Arti Friedel: “Me siento maravillosa después de haber ayudado usando mis manos”

Arti Friedel llego al país para participar de las jornadas de voluntariado del evento “Las mujeres construyen”, y así poder ayudar a cumplir el sueño de la casa propia a María, Ilda, Angélica y Delia.

Fueron 5 días de arduo trabajo removiendo escombros, preparando mezclas y acomodando ladrillos, pero lo más lindo de todo esto fue compartir esta experiencia en compañía de su hija Jessica. “Fue la que insistió y me motivó a venir”, expresó.

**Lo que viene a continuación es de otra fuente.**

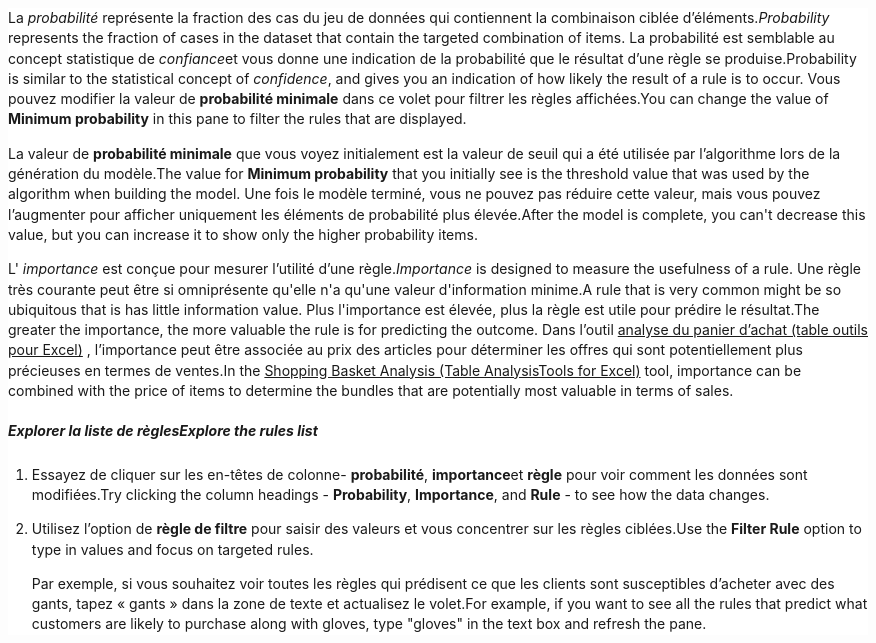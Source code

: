 <span data-ttu-id="ed67a-161">La *probabilité* représente la fraction des cas du jeu de données qui contiennent la combinaison ciblée d’éléments.</span><span class="sxs-lookup"><span data-stu-id="ed67a-161">*Probability* represents the fraction of cases in the dataset that contain the targeted combination of items.</span></span> <span data-ttu-id="ed67a-162">La probabilité est semblable au concept statistique de *confiance*et vous donne une indication de la probabilité que le résultat d’une règle se produise.</span><span class="sxs-lookup"><span data-stu-id="ed67a-162">Probability is similar to the statistical concept of *confidence*, and gives you an indication of how likely the result of a rule is to occur.</span></span> <span data-ttu-id="ed67a-163">Vous pouvez modifier la valeur de **probabilité minimale** dans ce volet pour filtrer les règles affichées.</span><span class="sxs-lookup"><span data-stu-id="ed67a-163">You can change the value of **Minimum probability** in this pane to filter the rules that are displayed.</span></span>  
  
 <span data-ttu-id="ed67a-164">La valeur de **probabilité minimale** que vous voyez initialement est la valeur de seuil qui a été utilisée par l’algorithme lors de la génération du modèle.</span><span class="sxs-lookup"><span data-stu-id="ed67a-164">The value for **Minimum probability** that you initially see is the threshold value that was used by the algorithm when building the model.</span></span> <span data-ttu-id="ed67a-165">Une fois le modèle terminé, vous ne pouvez pas réduire cette valeur, mais vous pouvez l’augmenter pour afficher uniquement les éléments de probabilité plus élevée.</span><span class="sxs-lookup"><span data-stu-id="ed67a-165">After the model is complete, you can't decrease this value, but you can increase it to show only the higher probability items.</span></span>  
  
 <span data-ttu-id="ed67a-166">L' *importance* est conçue pour mesurer l’utilité d’une règle.</span><span class="sxs-lookup"><span data-stu-id="ed67a-166">*Importance* is designed to measure the usefulness of a rule.</span></span> <span data-ttu-id="ed67a-167">Une règle très courante peut être si omniprésente qu'elle n'a qu'une valeur d'information minime.</span><span class="sxs-lookup"><span data-stu-id="ed67a-167">A rule that is very common might be so ubiquitous that is has little information value.</span></span> <span data-ttu-id="ed67a-168">Plus l'importance est élevée, plus la règle est utile pour prédire le résultat.</span><span class="sxs-lookup"><span data-stu-id="ed67a-168">The greater the importance, the more valuable the rule is for predicting the outcome.</span></span> <span data-ttu-id="ed67a-169">Dans l’outil [analyse du panier d’achat &#40;table outils pour Excel&#41;](shopping-basket-analysis-table-analysistools-for-excel.md) , l’importance peut être associée au prix des articles pour déterminer les offres qui sont potentiellement plus précieuses en termes de ventes.</span><span class="sxs-lookup"><span data-stu-id="ed67a-169">In the [Shopping Basket Analysis &#40;Table AnalysisTools for Excel&#41;](shopping-basket-analysis-table-analysistools-for-excel.md) tool, importance can be combined with the price of items to determine the bundles that are potentially most valuable in terms of sales.</span></span>  
  
##### <a name="explore-the-rules-list"></a><span data-ttu-id="ed67a-170">Explorer la liste de règles</span><span class="sxs-lookup"><span data-stu-id="ed67a-170">Explore the rules list</span></span>  
  
1.  <span data-ttu-id="ed67a-171">Essayez de cliquer sur les en-têtes de colonne- **probabilité**, **importance**et **règle** pour voir comment les données sont modifiées.</span><span class="sxs-lookup"><span data-stu-id="ed67a-171">Try clicking the column headings - **Probability**, **Importance**, and **Rule** - to see how the data changes.</span></span>  
  
2.  <span data-ttu-id="ed67a-172">Utilisez l’option de **règle de filtre** pour saisir des valeurs et vous concentrer sur les règles ciblées.</span><span class="sxs-lookup"><span data-stu-id="ed67a-172">Use the **Filter Rule** option to type in values and focus on targeted rules.</span></span>  
  
     <span data-ttu-id="ed67a-173">Par exemple, si vous souhaitez voir toutes les règles qui prédisent ce que les clients sont susceptibles d’acheter avec des gants, tapez « gants » dans la zone de texte et actualisez le volet.</span><span class="sxs-lookup"><span data-stu-id="ed67a-173">For example, if you want to see all the rules that predict what customers are likely to purchase along with gloves, type "gloves" in the text box and refresh the pane.</span></span>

“Me siento maravillosa porque después de haber ayudado usando mis manos me siento mucho mejor que al haber firmado un cheque”, indicó Arti, quien ha trabajado como voluntaria con otras organizaciones pero es la primera vez que lo hacía con Hábitat para la Humanidad en Paraguay.

El hecho de que hayan venido a Paraguay se lo debe a su hija, quien realizó trabajos de voluntariado en Honduras, y fue ahí donde se dio cuenta que lo realizado fue muy valioso, entonces se lo propuso a su mamá y así poder hacerlo juntas.

Su hija acaba de terminar la universidad y al volver desea realizar un postgrado, entonces aprovechando aún el tiempo que se quedaba, se lo propuso de modo a tener una experiencia de madre e hija.

 

EXPERIENCIA GRATIFICANTE

Arti y su hija están muy contentas con las tareas realizadas aquí, es más indicaron que les gustaría volver.

Además aprovecharon el espacio para brindar un mensaje especial a todas las personas que deseen donar su tiempo y vivir una experiencia realmente increíble.

“Yo como voluntaria les diría que se animen a salir de la zona de confort, que no se queden con la idea o en una caja mental, deben de salir y ver que existen muchas formas de vivir. Esta es una experiencia muy gratificante”.